URBN, which operates Anthropologie and Urban Outfitters, is taking additional measures to protect its financial position amid the Covid-19 outbreak, including borrowing $220m (£177m) to help protect its cash reserves.
Since 14 March, the group has staggered the closures of all of its stores. The company said it has provided ongoing pay and benefits to all store and home office employees impacted by the temporary closures.
Although digital business continues to operate during the coronavirus pandemic, the retailer has said store closures and lower overall demand require a smaller workforce to support the business. As a result, URBN is furloughing a substantial number of store, wholesale and home office employees for 60 days beginning 1 April.
Impacted employees will continue to receive enrolled benefits during the furlough period.

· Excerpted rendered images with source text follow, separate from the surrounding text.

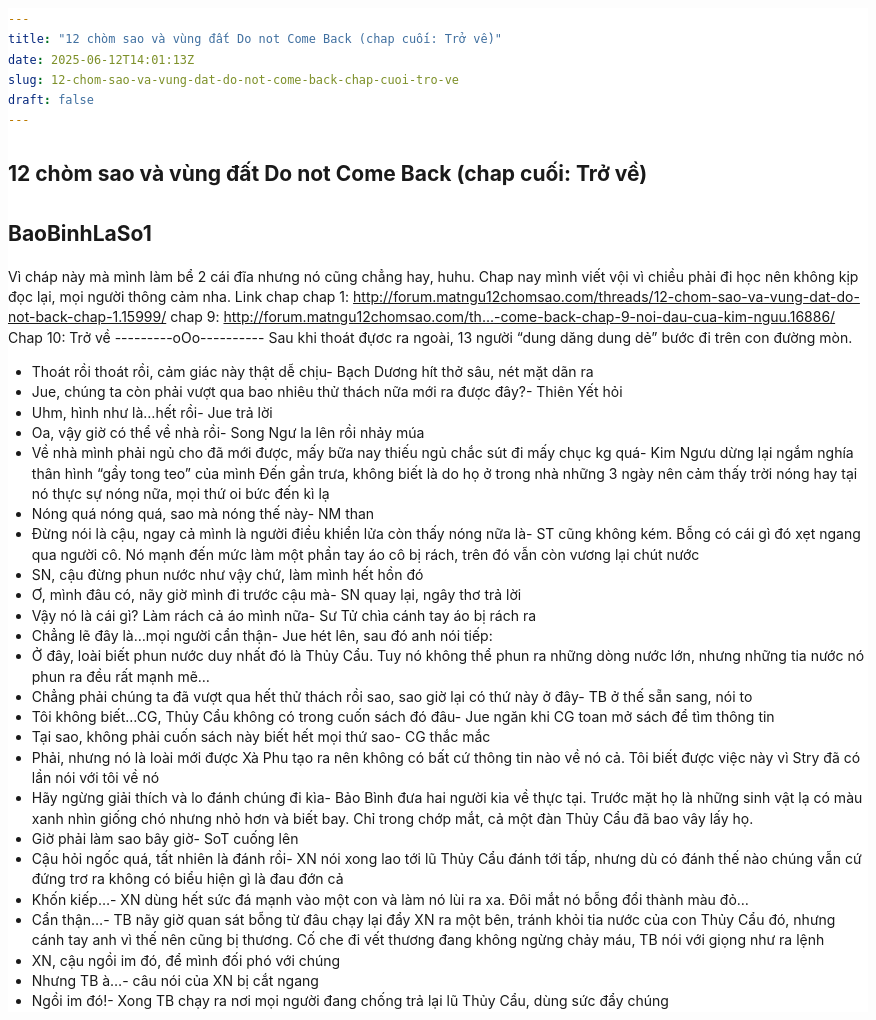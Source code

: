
 ```yaml
---
title: "12 chòm sao và vùng đất Do not Come Back (chap cuối: Trở về)"
date: 2025-06-12T14:01:13Z
slug: 12-chom-sao-va-vung-dat-do-not-come-back-chap-cuoi-tro-ve
draft: false
---
```


## 12 chòm sao và vùng đất Do not Come Back (chap cuối: Trở về)

## BaoBinhLaSo1

Vì cháp này mà mình làm bể 2 cái đĩa nhưng nó cũng chẳng hay, huhu. Chap nay mình viết vội vì chiều phải đi học nên không kịp đọc lại, mọi người thông cảm nha.
 ​Link chap
chap 1:
http://forum.matngu12chomsao.com/threads/12-chom-sao-va-vung-dat-do-not-back-chap-1.15999/
chap 9:
http://forum.matngu12chomsao.com/th...-come-back-chap-9-noi-dau-cua-kim-nguu.16886/
Chap 10: Trở về
---------oOo----------​ 
Sau khi thoát đựơc ra ngoài, 13 người “dung dăng dung dẻ” bước đi trên con đường mòn.
- Thoát rồi thoát rồi, cảm giác này thật dễ chịu- Bạch Dương hít thở sâu, nét mặt dãn ra
- Jue, chúng ta còn phải vượt qua bao nhiêu thử thách nữa mới ra được đây?- Thiên Yết hỏi
- Uhm, hình như là…hết rồi- Jue trả lời
- Oa, vậy giờ có thể về nhà rồi- Song Ngư la lên rồi nhảy múa
- Về nhà mình phải ngủ cho đã mới được, mấy bữa nay thiếu ngủ chắc sút đi mấy chục kg quá- Kim Ngưu dừng lại ngắm nghía thân hình “gầy tong teo” của mình
Đến gần trưa, không biết là do họ ở trong nhà những 3 ngày nên cảm thấy trời nóng hay tại nó thực sự nóng nữa, mọi thứ oi bức đến kì lạ
- Nóng quá nóng quá, sao mà nóng thế này- NM than
- Đừng nói là cậu, ngay cả mình là người điều khiển lửa còn thấy nóng nữa là- ST cũng không kém. Bỗng có cái gì đó xẹt ngang qua người cô. Nó mạnh đến mức làm một phần tay áo cô bị rách, trên đó vẫn còn vương lại chút nước
- SN, cậu đừng phun nước như vậy chứ, làm mình hết hồn đó
- Ơ, mình đâu có, nãy giờ mình đi trước cậu mà- SN quay lại, ngây thơ trả lời
- Vậy nó là cái gì? Làm rách cả áo mình nữa- Sư Tử chìa cánh tay áo bị rách ra
- Chẳng lẽ đây là…mọi người cẩn thận- Jue hét lên, sau đó anh nói tiếp:
- Ở đây, loài biết phun nước duy nhất đó là Thủy Cẩu. Tuy nó không thể phun ra những dòng nước lớn, nhưng những tia nước nó phun ra đều rất mạnh mẽ…
- Chẳng phải chúng ta đã vượt qua hết thử thách rồi sao, sao giờ lại có thứ này ở đây- TB ở thế sẵn sang, nói to
- Tôi không biết…CG, Thủy Cẩu không có trong cuốn sách đó đâu- Jue ngăn khi CG toan mở sách để tìm thông tin
- Tại sao, không phải cuốn sách này biết hết mọi thứ sao- CG thắc mắc
- Phải, nhưng nó là loài mới được Xà Phu tạo ra nên không có bất cứ thông tin nào về nó cả. Tôi biết được việc này vì Stry đã có lần nói với tôi về nó
- Hãy ngừng giải thích và lo đánh chúng đi kìa- Bảo Bình đưa hai người kia về thực tại. Trước mặt họ là những sinh vật lạ có màu xanh nhìn giống chó nhưng nhỏ hơn và biết bay. Chỉ trong chớp mắt, cả một đàn Thủy Cẩu đã bao vây lấy họ.
- Giờ phải làm sao bây giờ- SoT cuống lên
- Cậu hỏi ngốc quá, tất nhiên là đánh rồi- XN nói xong lao tới lũ Thủy Cẩu đánh tới tấp, nhưng dù có đánh thế nào chúng vẫn cứ đứng trơ ra không có biểu hiện gì là đau đớn cả
- Khốn kiếp…- XN dùng hết sức đá mạnh vào một con và làm nó lùi ra xa. Đôi mắt nó bỗng đổi thành màu đỏ…
- Cẩn thận…- TB nãy giờ quan sát bỗng từ đâu chạy lại đẩy XN ra một bên, tránh khỏi tia nước của con Thủy Cẩu đó, nhưng cánh tay anh vì thế nên cũng bị thương. Cố che đi vết thương đang không ngừng chảy máu, TB nói với giọng như ra lệnh
- XN, cậu ngồi im đó, để mình đối phó với chúng
- Nhưng TB à…- câu nói của XN bị cắt ngang
- Ngồi im đó!- Xong TB chạy ra nơi mọi người đang chống trả lại lũ Thủy Cẩu, dùng sức đẩy chúng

The company is now taking additional measures to protect its financial position and increase financial flexibility during the challenging time period. These include:
- Suspending hiring, eliminating bonuses for the 2021 financial year and delaying all merit raises,
- Borrowing $220m (£177m) to further protect cash reserves,
- Reducing capital budget by over $100m (£81m) by delaying or cancelling projects,
- Adjusting inventory levels by cancelling or delaying many orders and ask for price concessions on those remaining,
- Suspending the payment of rent temporarily and delaying or cancelling some planned new store openings,
- Reducing all non-payroll expenses, including creative, marketing, and travel,
- Extending payment terms for both merchandise and non-merchandise vendor invoices,
- Reducing investments in growth initiatives such as Nuuly (fashion brand) and expansion into China,
- And finally, reducing senior leadership compensation for the duration of the furlough time period, eliminating directors’ cash compensation for the remainder of financial 2021 year and suspending stock buybacks for the foreseeable future.

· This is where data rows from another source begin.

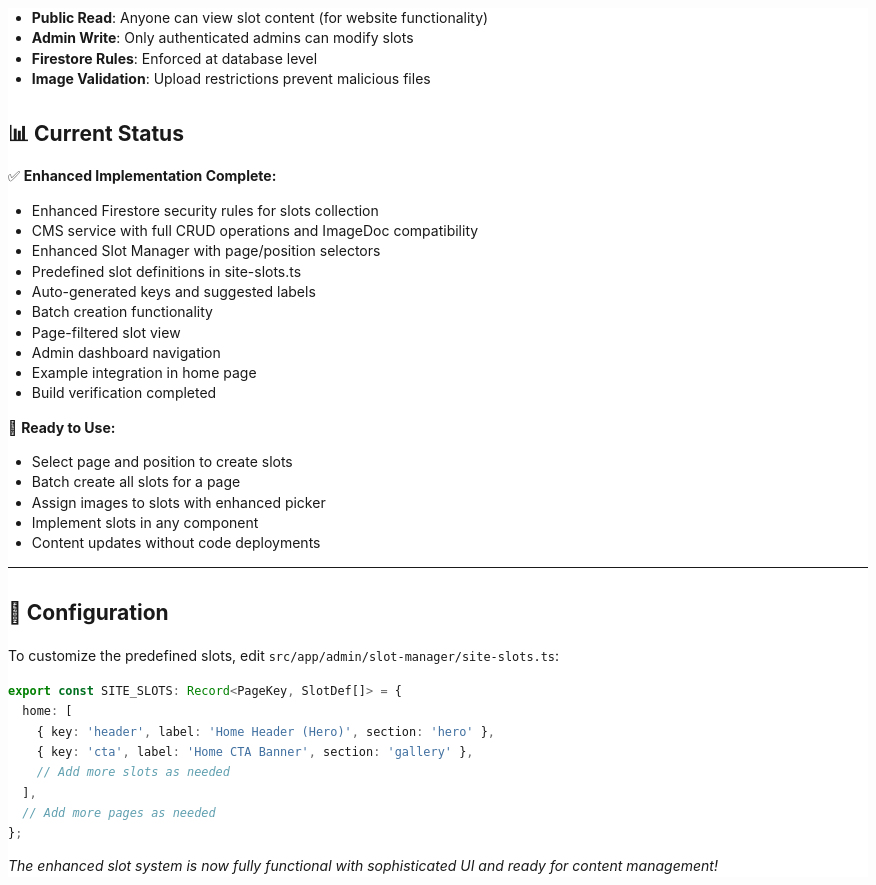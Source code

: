- **Public Read**: Anyone can view slot content (for website functionality)
- **Admin Write**: Only authenticated admins can modify slots
- **Firestore Rules**: Enforced at database level
- **Image Validation**: Upload restrictions prevent malicious files

## 📊 Current Status

✅ **Enhanced Implementation Complete:**
- Enhanced Firestore security rules for slots collection
- CMS service with full CRUD operations and ImageDoc compatibility
- Enhanced Slot Manager with page/position selectors
- Predefined slot definitions in site-slots.ts
- Auto-generated keys and suggested labels
- Batch creation functionality
- Page-filtered slot view
- Admin dashboard navigation
- Example integration in home page
- Build verification completed

🎯 **Ready to Use:**
- Select page and position to create slots
- Batch create all slots for a page
- Assign images to slots with enhanced picker
- Implement slots in any component
- Content updates without code deployments

---

## 🔧 Configuration

To customize the predefined slots, edit `src/app/admin/slot-manager/site-slots.ts`:

```typescript
export const SITE_SLOTS: Record<PageKey, SlotDef[]> = {
  home: [
    { key: 'header', label: 'Home Header (Hero)', section: 'hero' },
    { key: 'cta', label: 'Home CTA Banner', section: 'gallery' },
    // Add more slots as needed
  ],
  // Add more pages as needed
};
```

*The enhanced slot system is now fully functional with sophisticated UI and ready for content management!*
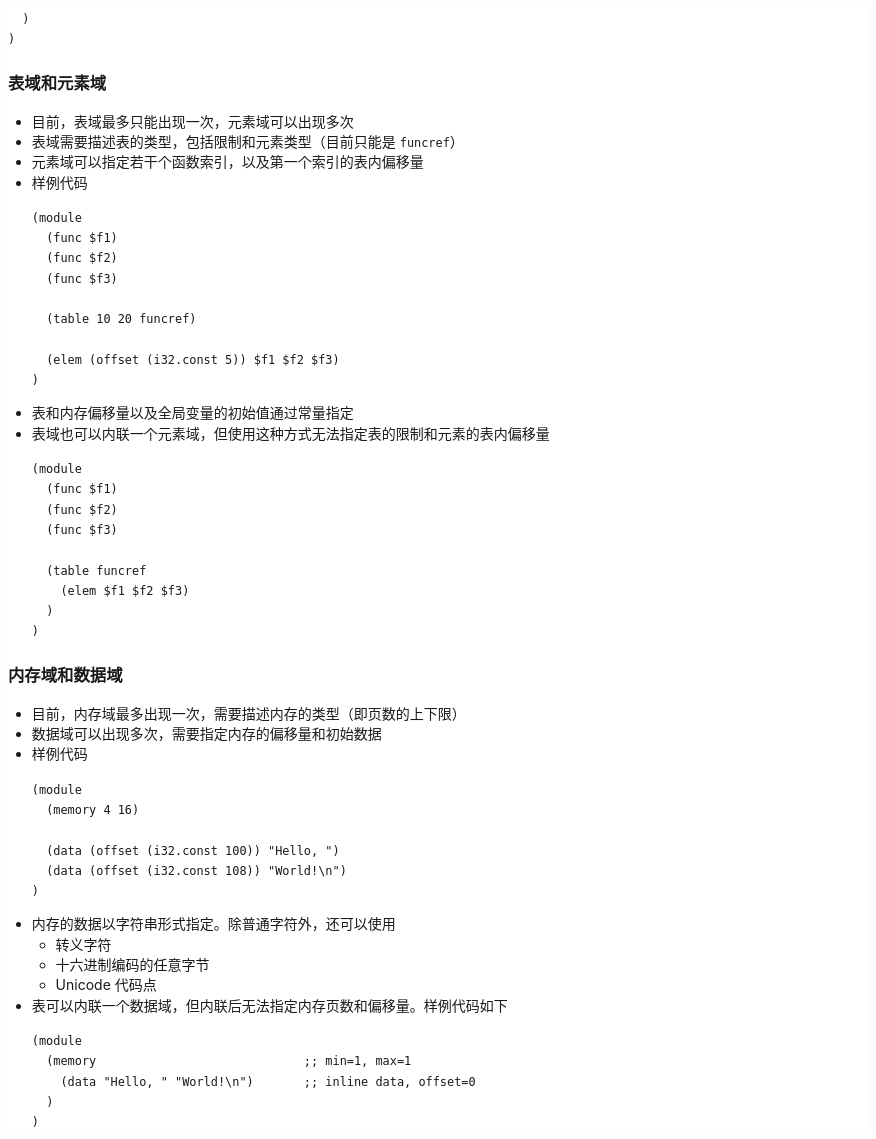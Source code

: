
   ```
    )
  )
  ```

### 表域和元素域

- 目前，表域最多只能出现一次，元素域可以出现多次
- 表域需要描述表的类型，包括限制和元素类型（目前只能是 `funcref`）
- 元素域可以指定若干个函数索引，以及第一个索引的表内偏移量
- 样例代码
  ```
  (module
    (func $f1)
    (func $f2)
    (func $f3)

    (table 10 20 funcref)

    (elem (offset (i32.const 5)) $f1 $f2 $f3)
  )
  ```
- 表和内存偏移量以及全局变量的初始值通过常量指定
- 表域也可以内联一个元素域，但使用这种方式无法指定表的限制和元素的表内偏移量
  ```
  (module
    (func $f1)
    (func $f2)
    (func $f3)

    (table funcref
      (elem $f1 $f2 $f3)
    )
  )
  ```

### 内存域和数据域
- 目前，内存域最多出现一次，需要描述内存的类型（即页数的上下限）
- 数据域可以出现多次，需要指定内存的偏移量和初始数据
- 样例代码
  ```
  (module
    (memory 4 16)

    (data (offset (i32.const 100)) "Hello, ")
    (data (offset (i32.const 108)) "World!\n")
  )
  ```
- 内存的数据以字符串形式指定。除普通字符外，还可以使用
  - 转义字符
  - 十六进制编码的任意字节
  - Unicode 代码点
- 表可以内联一个数据域，但内联后无法指定内存页数和偏移量。样例代码如下
  ```
  (module
    (memory                             ;; min=1, max=1
      (data "Hello, " "World!\n")       ;; inline data, offset=0
    )
  )
  ```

“This is the first time in our 50-year history we have furloughed employees. It’s a painful decision that we do reluctantly,” said Richard Hayne, chief executive at URBN.
“We understand the above measures are extreme, but they are unavoidable. While our company is strong and our long-term future is bright, we must take these proactive steps now to ensure the greatest degree of financial flexibility to best protect our employees, customers and shareholders.”